Project Management and running a web development team are not easy tasks, but that's what I do best. I juggle the requirements of the team, customers that hire the team, outside vendors, and the site requirements to get the project done on time and on budget with a great deliverable. It's not an easy job satisfying everyone, so compromises are inevitable.
I use my background of being a computer techy, knowledge of your business, business management and consulting theory, throw in some asian cultural experience, and a little bit of luck, to come out on top of the mess. And stay alive.
Finding the Right Solution for the Right Problem
Is the problem worth solving? Do you have a tangible/intangible payback that will justify the cost? Can technology solve this problem or is there another solution? I can help you answer these and more questions.
Business Analysis to Technical Solution
Someone's got to talk to your business users in terms that they can understand. I'll interview them, write down my interpretation of their requirements, and then present them back to the business people. That way you're more guarenteed to have business requirements that the business people really need.

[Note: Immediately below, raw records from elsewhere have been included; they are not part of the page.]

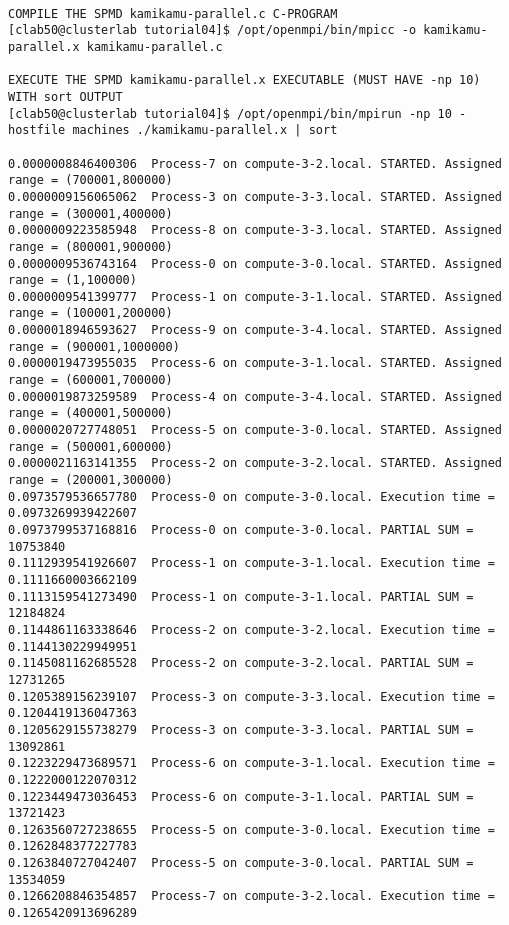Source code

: \begin{lstlisting}[caption={App4-C++-MPI Execution Parallel Multiprocessing}, label=App4-C++-MPI Execution Parallel Multiprocessing]

COMPILE THE SPMD kamikamu-parallel.c C-PROGRAM
[clab50@clusterlab tutorial04]$ /opt/openmpi/bin/mpicc -o kamikamu-parallel.x kamikamu-parallel.c 

EXECUTE THE SPMD kamikamu-parallel.x EXECUTABLE (MUST HAVE -np 10) WITH sort OUTPUT 
[clab50@clusterlab tutorial04]$ /opt/openmpi/bin/mpirun -np 10 -hostfile machines ./kamikamu-parallel.x | sort

0.0000008846400306 	Process-7 on compute-3-2.local. STARTED. Assigned range = (700001,800000) 
0.0000009156065062 	Process-3 on compute-3-3.local. STARTED. Assigned range = (300001,400000) 
0.0000009223585948 	Process-8 on compute-3-3.local. STARTED. Assigned range = (800001,900000) 
0.0000009536743164 	Process-0 on compute-3-0.local. STARTED. Assigned range = (1,100000) 
0.0000009541399777 	Process-1 on compute-3-1.local. STARTED. Assigned range = (100001,200000) 
0.0000018946593627 	Process-9 on compute-3-4.local. STARTED. Assigned range = (900001,1000000) 
0.0000019473955035 	Process-6 on compute-3-1.local. STARTED. Assigned range = (600001,700000) 
0.0000019873259589 	Process-4 on compute-3-4.local. STARTED. Assigned range = (400001,500000) 
0.0000020727748051 	Process-5 on compute-3-0.local. STARTED. Assigned range = (500001,600000) 
0.0000021163141355 	Process-2 on compute-3-2.local. STARTED. Assigned range = (200001,300000) 
0.0973579536657780 	Process-0 on compute-3-0.local. Execution time = 0.0973269939422607 
0.0973799537168816 	Process-0 on compute-3-0.local. PARTIAL SUM = 10753840 
0.1112939541926607 	Process-1 on compute-3-1.local. Execution time = 0.1111660003662109 
0.1113159541273490 	Process-1 on compute-3-1.local. PARTIAL SUM = 12184824 
0.1144861163338646 	Process-2 on compute-3-2.local. Execution time = 0.1144130229949951 
0.1145081162685528 	Process-2 on compute-3-2.local. PARTIAL SUM = 12731265 
0.1205389156239107 	Process-3 on compute-3-3.local. Execution time = 0.1204419136047363 
0.1205629155738279 	Process-3 on compute-3-3.local. PARTIAL SUM = 13092861 
0.1223229473689571 	Process-6 on compute-3-1.local. Execution time = 0.1222000122070312 
0.1223449473036453 	Process-6 on compute-3-1.local. PARTIAL SUM = 13721423 
0.1263560727238655 	Process-5 on compute-3-0.local. Execution time = 0.1262848377227783 
0.1263840727042407 	Process-5 on compute-3-0.local. PARTIAL SUM = 13534059 
0.1266208846354857 	Process-7 on compute-3-2.local. Execution time = 0.1265420913696289 

\end{lstlisting}
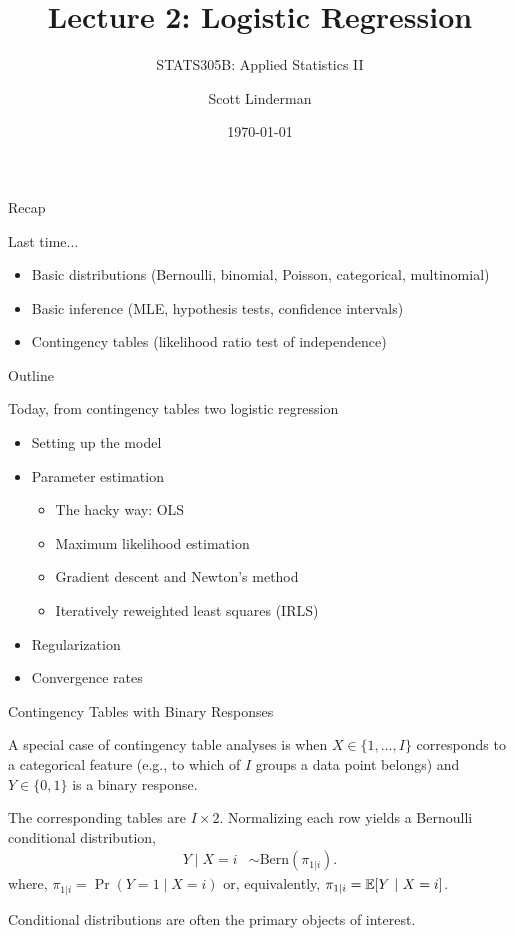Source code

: \documentclass[aspectratio=169]{beamer}
\title{Lecture 2: Logistic Regression}
\subtitle{STATS305B: Applied  Statistics II}
\author{Scott Linderman}
\date{\today}
\begin{document}
\maketitle
    
\begin{frame}{Recap}

Last time...
\begin{itemize}
    \item Basic distributions (Bernoulli, binomial, Poisson, categorical, multinomial)
    \item Basic inference (MLE, hypothesis tests, confidence intervals)
    \item Contingency tables (likelihood ratio test of independence)
\end{itemize}

\end{frame}
    
\begin{frame}{Outline}

    Today, from contingency tables two logistic regression
    \begin{itemize}
        \item Setting up the model
        \item Parameter estimation
        \begin{itemize}
            \item The hacky way: OLS
            \item Maximum likelihood estimation
            \item Gradient descent and Newton's method
            \item Iteratively reweighted least squares (IRLS)
        \end{itemize}
        \item Regularization
        \item Convergence rates
    \end{itemize}
    
\end{frame}
    



\begin{frame}[t,allowframebreaks]{Contingency Tables with Binary
Responses}\label{contingency-tables-with-binary-responses}

A special case of contingency table analyses is when
\(X \in \{1, \ldots, I\}\) corresponds to a categorical feature (e.g.,
to which of \(I\) groups a data point belongs) and \(Y \in \{0,1\}\) is
a binary response.

The corresponding tables are \(I \times 2\). Normalizing each row yields
a Bernoulli conditional distribution, 
\begin{align*}
Y \mid X=i &\sim \mathrm{Bern}(\pi_{1|i}).
\end{align*} 
where, \(\pi_{1|i} = \Pr(Y=1 \mid X=i)\) or, equivalently,
\(\pi_{1|i} = \E[Y \mid X=i]\).

Conditional distributions are often the primary objects of interest.
\end{frame}
\end{document}
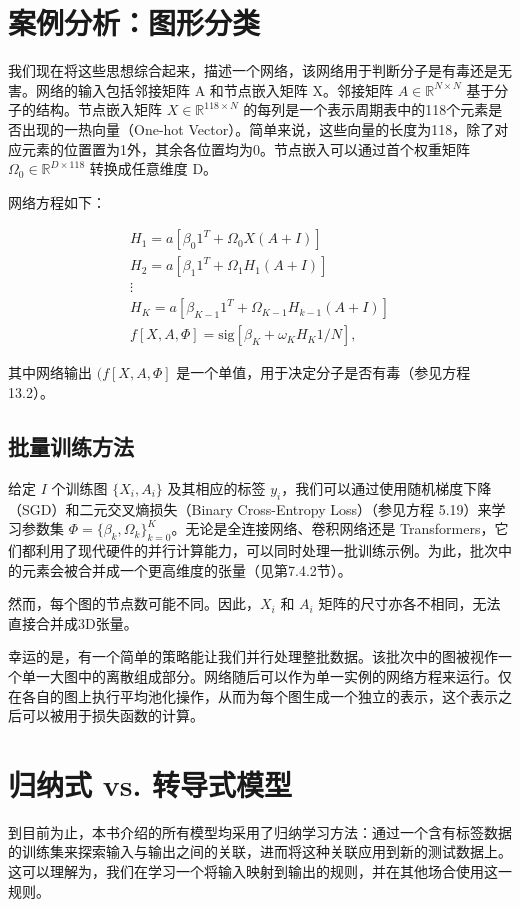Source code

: \section{案例分析：图形分类}
我们现在将这些思想综合起来，描述一个网络，该网络用于判断分子是有毒还是无害。网络的输入包括邻接矩阵 A 和节点嵌入矩阵 X。邻接矩阵 \(A \in \mathbb{R}^{N \times N}\) 基于分子的结构。节点嵌入矩阵 \(X \in \mathbb{R}^{118 \times N}\) 的每列是一个表示周期表中的118个元素是否出现的一热向量（One-hot Vector）。简单来说，这些向量的长度为118，除了对应元素的位置置为1外，其余各位置均为0。节点嵌入可以通过首个权重矩阵  \(\Omega_0 \in \mathbb{R}^{D \times 118}\) 转换成任意维度 D。

网络方程如下：


\begin{align}
H_1 = a[\beta_0 1^T + \Omega_0 X(A + I)] \\
H_2 = a[\beta_1 1^T + \Omega_1 H_1(A + I)] \\
\vdots \\
H_K = a[\beta_{K-1} 1^T + \Omega_{K-1} H_{k-1}(A + I)] \\
f[X, A, \Phi] = \text{sig}[\beta_K + \omega_K H_K 1/N], 
\end{align} 


其中网络输出 \((f[X, A, \Phi]\) 是一个单值，用于决定分子是否有毒（参见方程 13.2）。
\subsection{批量训练方法}
给定 \(I\) 个训练图 \(\{X_i, A_i\}\) 及其相应的标签 \(y_i\)，我们可以通过使用随机梯度下降（SGD）和二元交叉熵损失（Binary Cross-Entropy Loss）（参见方程 5.19）来学习参数集 \(\Phi = \{\beta_k, \Omega_k\}^K_{k=0}\)。无论是全连接网络、卷积网络还是 Transformers，它们都利用了现代硬件的并行计算能力，可以同时处理一批训练示例。为此，批次中的元素会被合并成一个更高维度的张量（见第7.4.2节）。

然而，每个图的节点数可能不同。因此，\(X_i\) 和 \(A_i\) 矩阵的尺寸亦各不相同，无法直接合并成3D张量。

幸运的是，有一个简单的策略能让我们并行处理整批数据。该批次中的图被视作一个单一大图中的离散组成部分。网络随后可以作为单一实例的网络方程来运行。仅在各自的图上执行平均池化操作，从而为每个图生成一个独立的表示，这个表示之后可以被用于损失函数的计算。
\section{归纳式 vs. 转导式模型}
到目前为止，本书介绍的所有模型均采用了归纳学习方法：通过一个含有标签数据的训练集来探索输入与输出之间的关联，进而将这种关联应用到新的测试数据上。这可以理解为，我们在学习一个将输入映射到输出的规则，并在其他场合使用这一规则。

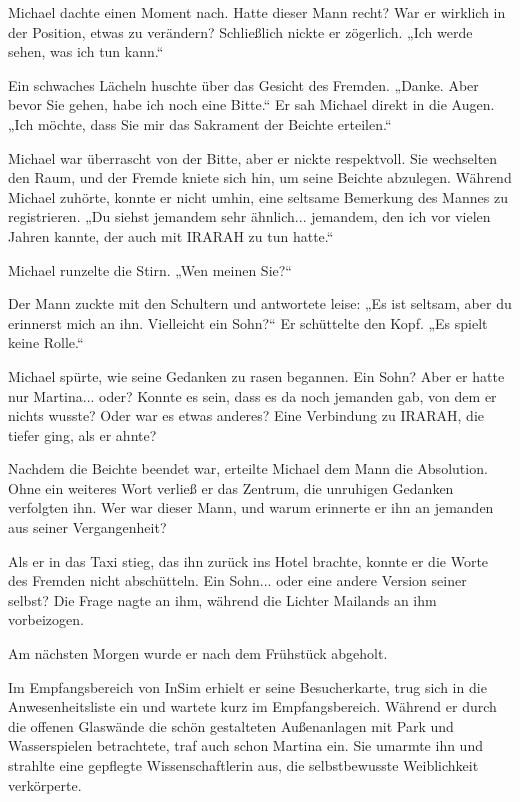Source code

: \documentclass[
]{article}
\begin{document}
Michael dachte einen Moment nach. Hatte dieser Mann recht? War er
wirklich in der Position, etwas zu verändern? Schließlich nickte er
zögerlich. „Ich werde sehen, was ich tun kann.``

Ein schwaches Lächeln huschte über das Gesicht des Fremden. „Danke. Aber
bevor Sie gehen, habe ich noch eine Bitte.`` Er sah Michael direkt in
die Augen. „Ich möchte, dass Sie mir das Sakrament der Beichte
erteilen.``

Michael war überrascht von der Bitte, aber er nickte respektvoll. Sie
wechselten den Raum, und der Fremde kniete sich hin, um seine Beichte
abzulegen. Während Michael zuhörte, konnte er nicht umhin, eine seltsame
Bemerkung des Mannes zu registrieren. „Du siehst jemandem sehr
ähnlich... jemandem, den ich vor vielen Jahren kannte, der auch mit
IRARAH zu tun hatte.``

Michael runzelte die Stirn. „Wen meinen Sie?{\kern0pt}``

Der Mann zuckte mit den Schultern und antwortete leise: „Es ist seltsam,
aber du erinnerst mich an ihn. Vielleicht ein Sohn?{\kern0pt}`` Er
schüttelte den Kopf. „Es spielt keine Rolle.``

Michael spürte, wie seine Gedanken zu rasen begannen. Ein Sohn? Aber er
hatte nur Martina... oder? Konnte es sein, dass es da noch jemanden gab,
von dem er nichts wusste? Oder war es etwas anderes? Eine Verbindung zu
IRARAH, die tiefer ging, als er ahnte?

Nachdem die Beichte beendet war, erteilte Michael dem Mann die
Absolution. Ohne ein weiteres Wort verließ er das Zentrum, die unruhigen
Gedanken verfolgten ihn. Wer war dieser Mann, und warum erinnerte er ihn
an jemanden aus seiner Vergangenheit?

Als er in das Taxi stieg, das ihn zurück ins Hotel brachte, konnte er
die Worte des Fremden nicht abschütteln. Ein Sohn... oder eine andere
Version seiner selbst? Die Frage nagte an ihm, während die Lichter
Mailands an ihm vorbeizogen.

Am nächsten Morgen wurde er nach dem Frühstück abgeholt.

Im Empfangsbereich von InSim erhielt er seine Besucherkarte, trug sich
in die Anwesenheitsliste ein und wartete kurz im Empfangsbereich.
Während er durch die offenen Glaswände die schön gestalteten
Außenanlagen mit Park und Wasserspielen betrachtete, traf auch schon
Martina ein. Sie umarmte ihn und strahlte eine gepflegte
Wissenschaftlerin aus, die selbstbewusste Weiblichkeit verkörperte.
\end{document}
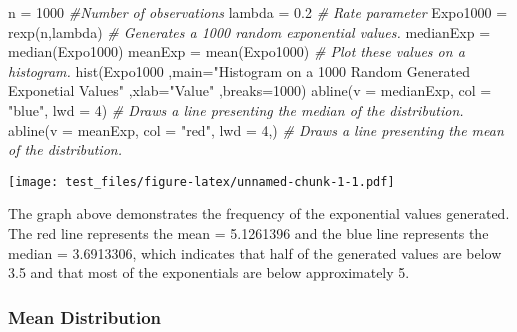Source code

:\documentclass[
]{article}
\newenvironment{Shaded}{\begin{snugshade}}{\end{snugshade}}
\newcommand{\AttributeTok}[1]{\textcolor[rgb]{0.77,0.63,0.00}{#1}}
\newcommand{\CommentTok}[1]{\textcolor[rgb]{0.56,0.35,0.01}{\textit{#1}}}
\newcommand{\DecValTok}[1]{\textcolor[rgb]{0.00,0.00,0.81}{#1}}
\newcommand{\FloatTok}[1]{\textcolor[rgb]{0.00,0.00,0.81}{#1}}
\newcommand{\FunctionTok}[1]{\textcolor[rgb]{0.00,0.00,0.00}{#1}}
\newcommand{\NormalTok}[1]{#1}
\newcommand{\OtherTok}[1]{\textcolor[rgb]{0.56,0.35,0.01}{#1}}
\newcommand{\StringTok}[1]{\textcolor[rgb]{0.31,0.60,0.02}{#1}}
\begin{document}
\begin{Shaded}
\begin{Highlighting}[]
\NormalTok{n }\OtherTok{=} \DecValTok{1000} \CommentTok{\#Number of observations}
\NormalTok{lambda }\OtherTok{=} \FloatTok{0.2} \CommentTok{\# Rate parameter}
\NormalTok{Expo1000 }\OtherTok{=} \FunctionTok{rexp}\NormalTok{(n,lambda) }\CommentTok{\# Generates a 1000 random exponential values.}
\NormalTok{medianExp }\OtherTok{=} \FunctionTok{median}\NormalTok{(Expo1000)}
\NormalTok{meanExp }\OtherTok{=} \FunctionTok{mean}\NormalTok{(Expo1000)}
\CommentTok{\# Plot these values on a histogram.}
\FunctionTok{hist}\NormalTok{(Expo1000}
\NormalTok{     ,}\AttributeTok{main=}\StringTok{"Histogram on a 1000 Random Generated Exponetial Values"}
\NormalTok{     ,}\AttributeTok{xlab=}\StringTok{"Value"}
\NormalTok{     ,}\AttributeTok{breaks=}\DecValTok{1000}\NormalTok{)}
\FunctionTok{abline}\NormalTok{(}\AttributeTok{v =}\NormalTok{ medianExp, }\AttributeTok{col =} \StringTok{"blue"}\NormalTok{, }\AttributeTok{lwd =} \DecValTok{4}\NormalTok{) }\CommentTok{\# Draws a line presenting the median of the distribution.}
\FunctionTok{abline}\NormalTok{(}\AttributeTok{v =}\NormalTok{ meanExp, }\AttributeTok{col =} \StringTok{"red"}\NormalTok{, }\AttributeTok{lwd =} \DecValTok{4}\NormalTok{,) }\CommentTok{\# Draws a line presenting the mean of the distribution.}
\end{Highlighting}
\end{Shaded}

\texttt{[image: test\_files/figure-latex/unnamed-chunk-1-1.pdf]}

The graph above demonstrates the frequency of the exponential values
generated. The red line represents the mean = 5.1261396 and the blue
line represents the median = 3.6913306, which indicates that half of the
generated values are below 3.5 and that most of the exponentials are
below approximately 5.

\hypertarget{mean-distribution}{%
\subsubsection{Mean Distribution}\label{mean-distribution}}
\end{document}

Once the business requirements are agreed to, they are handed over to the technical team for scoping of a technical solution and an assessment of cost. Your technical group actively takes part in this phase, because if you don't get them involved, in the end they'll let you hang out to dry.
Educating your Customers
Let's admit it. Computers are not easy to understand. Most technogeeks talk a completely different language to regular folk. I can take a complex computer problem or theory and explain it so that everyone, young and old, can understand.
Internet/Intranet Usability
While you could hire a high school student to code a web site, how usable is your site? Will people browsing the site immediately know where to go, or will they need to hunt and peck, get lost and frustrated before they find what they want? Often times they'll give up and go somewhere else, like your competitor. The more time they spend hunting for what they want, the more it costs your company in lost productivity.
Usability testing is not expensive yet can make a world of difference in correcting site design flaws that annoy your customers the most. If you budget some of your project costs to usability testing your payback will come from customers that will shop on your site or by more efficient use of your site by employees. Either way, it's worth the cost.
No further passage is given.